%%

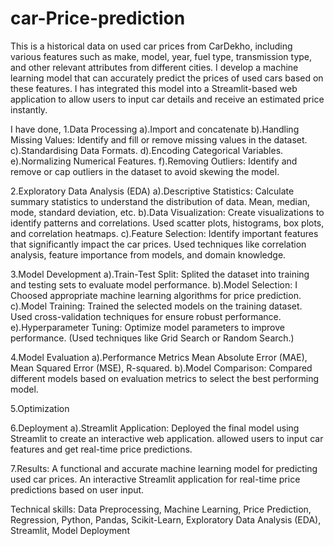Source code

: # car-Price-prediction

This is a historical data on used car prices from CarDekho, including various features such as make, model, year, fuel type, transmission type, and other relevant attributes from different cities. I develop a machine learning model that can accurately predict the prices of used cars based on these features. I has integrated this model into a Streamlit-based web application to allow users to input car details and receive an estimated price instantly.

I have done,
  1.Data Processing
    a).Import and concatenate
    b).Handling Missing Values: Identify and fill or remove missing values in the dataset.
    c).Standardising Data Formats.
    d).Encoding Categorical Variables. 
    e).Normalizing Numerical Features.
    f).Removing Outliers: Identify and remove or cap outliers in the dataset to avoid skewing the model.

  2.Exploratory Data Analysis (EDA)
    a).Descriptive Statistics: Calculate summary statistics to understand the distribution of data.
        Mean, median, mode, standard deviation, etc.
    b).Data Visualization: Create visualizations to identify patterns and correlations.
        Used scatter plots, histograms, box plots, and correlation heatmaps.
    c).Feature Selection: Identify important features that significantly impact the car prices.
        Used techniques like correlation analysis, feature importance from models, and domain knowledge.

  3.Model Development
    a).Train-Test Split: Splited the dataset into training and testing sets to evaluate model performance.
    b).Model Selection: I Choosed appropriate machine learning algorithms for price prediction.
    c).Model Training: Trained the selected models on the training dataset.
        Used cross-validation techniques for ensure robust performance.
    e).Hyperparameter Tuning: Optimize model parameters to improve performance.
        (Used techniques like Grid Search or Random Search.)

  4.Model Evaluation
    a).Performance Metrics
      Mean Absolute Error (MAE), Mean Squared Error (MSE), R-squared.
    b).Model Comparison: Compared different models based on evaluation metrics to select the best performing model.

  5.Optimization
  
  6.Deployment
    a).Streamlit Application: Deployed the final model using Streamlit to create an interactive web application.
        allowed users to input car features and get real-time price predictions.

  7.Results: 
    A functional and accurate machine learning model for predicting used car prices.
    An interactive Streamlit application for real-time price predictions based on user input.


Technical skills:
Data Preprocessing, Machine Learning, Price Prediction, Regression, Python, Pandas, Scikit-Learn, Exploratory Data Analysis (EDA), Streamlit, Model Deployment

%%

WORK INSTRUCTIONS: Write the listing out in full, exactly; no images.

TASK RESULT:
Source code

: # car-Price-prediction

This is a historical data on used car prices from CarDekho, including various features such as make, model, year, fuel type, transmission type, and other relevant attributes from different cities. I develop a machine learning model that can accurately predict the prices of used cars based on these features. I has integrated this model into a Streamlit-based web application to allow users to input car details and receive an estimated price instantly.

I have done,
  1.Data Processing
    a).Import and concatenate
    b).Handling Missing Values: Identify and fill or remove missing values in the dataset.
    c).Standardising Data Formats.
    d).Encoding Categorical Variables. 
    e).Normalizing Numerical Features.
    f).Removing Outliers: Identify and remove or cap outliers in the dataset to avoid skewing the model.

  2.Exploratory Data Analysis (EDA)
    a).Descriptive Statistics: Calculate summary statistics to understand the distribution of data.
        Mean, median, mode, standard deviation, etc.
    b).Data Visualization: Create visualizations to identify patterns and correlations.
        Used scatter plots, histograms, box plots, and correlation heatmaps.
    c).Feature Selection: Identify important features that significantly impact the car prices.
        Used techniques like correlation analysis, feature importance from models, and domain knowledge.

  3.Model Development
    a).Train-Test Split: Splited the dataset into training and testing sets to evaluate model performance.
    b).Model Selection: I Choosed appropriate machine learning algorithms for price prediction.
    c).Model Training: Trained the selected models on the training dataset.
        Used cross-validation techniques for ensure robust performance.
    e).Hyperparameter Tuning: Optimize model parameters to improve performance.
        (Used techniques like Grid Search or Random Search.)

  4.Model Evaluation
    a).Performance Metrics
      Mean Absolute Error (MAE), Mean Squared Error (MSE), R-squared.
    b).Model Comparison: Compared different models based on evaluation metrics to select the best performing model.

  5.Optimization
  
  6.Deployment
    a).Streamlit Application: Deployed the final model using Streamlit to create an interactive web application.
        allowed users to input car features and get real-time price predictions.

  7.Results: 
    A functional and accurate machine learning model for predicting used car prices.
    An interactive Streamlit application for real-time price predictions based on user input.


Technical skills:
Data Preprocessing, Machine Learning, Price Prediction, Regression, Python, Pandas, Scikit-Learn, Exploratory Data Analysis (EDA), Streamlit, Model Deployment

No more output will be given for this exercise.